"Poignant, wise and economical" says Helen McNeil in her introduction to Eudora Welty's 1972 novel The Optimist's Daughter, and the book is all those things. Beautifully observed, and showing the sharpest ear for dialogue I've come across in a long time, it's a sad story with moments of great humour, thoughtful, moving - almost a writers' template, or at least a measure of high quality prose.
Laurel has come home to Mount Salus as her father, the highly respected Judge McKelva, is having trouble with his sight. Attending the hospital consultation with the Judge and his new wife, the much younger Wanda Fay, Laurel finds it hard to understand her father's actions in marrying again - "what happened to [the Judge's] judgment?". As events run their course, and the family home becomes the focus for recollection and resolve, Laurel gains a new understanding of her upbringing and that reconciliation allows her to move on.

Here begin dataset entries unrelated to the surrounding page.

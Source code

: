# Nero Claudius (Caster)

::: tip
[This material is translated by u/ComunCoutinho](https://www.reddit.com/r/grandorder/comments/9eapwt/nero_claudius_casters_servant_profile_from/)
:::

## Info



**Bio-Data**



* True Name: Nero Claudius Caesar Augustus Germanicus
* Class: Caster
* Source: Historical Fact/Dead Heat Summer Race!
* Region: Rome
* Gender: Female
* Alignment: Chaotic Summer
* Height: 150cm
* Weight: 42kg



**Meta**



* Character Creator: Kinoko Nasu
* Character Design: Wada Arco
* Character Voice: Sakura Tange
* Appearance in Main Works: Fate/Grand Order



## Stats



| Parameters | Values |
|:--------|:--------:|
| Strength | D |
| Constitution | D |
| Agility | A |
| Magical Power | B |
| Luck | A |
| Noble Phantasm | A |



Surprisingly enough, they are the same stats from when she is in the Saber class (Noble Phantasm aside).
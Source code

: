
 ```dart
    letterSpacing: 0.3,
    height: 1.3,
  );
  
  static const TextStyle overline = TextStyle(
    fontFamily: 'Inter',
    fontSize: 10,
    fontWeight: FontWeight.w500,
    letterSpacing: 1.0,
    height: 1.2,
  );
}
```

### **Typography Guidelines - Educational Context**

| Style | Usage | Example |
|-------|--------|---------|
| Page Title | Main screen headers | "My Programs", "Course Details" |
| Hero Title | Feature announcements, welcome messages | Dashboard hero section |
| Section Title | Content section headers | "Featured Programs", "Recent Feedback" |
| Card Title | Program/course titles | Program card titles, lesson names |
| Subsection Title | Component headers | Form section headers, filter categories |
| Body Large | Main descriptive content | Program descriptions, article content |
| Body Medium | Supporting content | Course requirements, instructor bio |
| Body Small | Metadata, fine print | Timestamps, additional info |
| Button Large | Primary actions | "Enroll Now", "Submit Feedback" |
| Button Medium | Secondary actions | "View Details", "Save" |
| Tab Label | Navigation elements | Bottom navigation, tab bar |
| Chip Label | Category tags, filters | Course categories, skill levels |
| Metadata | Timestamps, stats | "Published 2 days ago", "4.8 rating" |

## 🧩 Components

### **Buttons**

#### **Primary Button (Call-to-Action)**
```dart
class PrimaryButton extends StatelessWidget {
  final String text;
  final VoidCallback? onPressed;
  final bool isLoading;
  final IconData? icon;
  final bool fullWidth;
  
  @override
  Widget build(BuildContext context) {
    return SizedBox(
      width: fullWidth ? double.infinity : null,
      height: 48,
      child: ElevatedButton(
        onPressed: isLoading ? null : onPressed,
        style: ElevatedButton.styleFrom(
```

I can see why Anne Tyler says Eudora Welty is, for her, "the model for how all writers ought to be," and I was greatly taken by the book's voice, its contained domestic setting, its perfectly judged detail, the depth of understanding of human nature it shows and the far-sightedness behind it. I loved the Judge, a man of presence and delicacy and "capacity for patience", though like Laurel and others I was baffled by his taking up with the dreadful Wanda Fay. I loved the book's Southern lilt, and lines and passages good enough to make me stop and savour them, for instance, Laurel remembers as a child arriving in West Virginia: "At their very feet had been the river. The boat came breasting out of the mist, and in they stepped. All new things in life were meant to come like that."
For me, then, this book has been a wonderful discovery, and the first of what I hope will be a great deal by or about Eudora Welty. How about you?